_Work instructions_
Which of the lines below hold "logarithmic"? Please return each one.

(Stored dataset items)
Start of Block
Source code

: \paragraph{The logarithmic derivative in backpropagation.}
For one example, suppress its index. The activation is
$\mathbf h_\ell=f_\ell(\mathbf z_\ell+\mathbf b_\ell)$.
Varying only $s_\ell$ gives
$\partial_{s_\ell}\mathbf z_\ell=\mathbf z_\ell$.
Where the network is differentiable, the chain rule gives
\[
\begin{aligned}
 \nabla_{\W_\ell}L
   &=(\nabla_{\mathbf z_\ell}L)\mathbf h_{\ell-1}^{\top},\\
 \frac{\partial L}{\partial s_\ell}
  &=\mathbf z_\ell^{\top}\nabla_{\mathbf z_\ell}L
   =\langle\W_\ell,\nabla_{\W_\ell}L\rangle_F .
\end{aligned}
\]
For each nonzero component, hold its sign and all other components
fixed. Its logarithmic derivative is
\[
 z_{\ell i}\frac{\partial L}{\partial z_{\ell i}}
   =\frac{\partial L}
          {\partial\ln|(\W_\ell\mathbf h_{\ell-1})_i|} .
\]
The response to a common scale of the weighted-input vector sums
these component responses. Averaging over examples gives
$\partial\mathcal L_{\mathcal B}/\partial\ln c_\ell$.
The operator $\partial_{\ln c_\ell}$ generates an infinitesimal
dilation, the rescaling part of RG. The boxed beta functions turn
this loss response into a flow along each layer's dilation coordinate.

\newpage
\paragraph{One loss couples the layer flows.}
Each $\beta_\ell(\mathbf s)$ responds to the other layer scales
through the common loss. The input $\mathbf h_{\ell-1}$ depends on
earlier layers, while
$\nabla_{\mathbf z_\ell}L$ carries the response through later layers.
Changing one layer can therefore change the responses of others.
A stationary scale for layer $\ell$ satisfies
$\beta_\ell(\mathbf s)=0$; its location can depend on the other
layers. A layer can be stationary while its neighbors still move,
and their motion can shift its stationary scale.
End of Block
_Output of the exercise_
: \paragraph{The logarithmic derivative in backpropagation.}
fixed. Its logarithmic derivative is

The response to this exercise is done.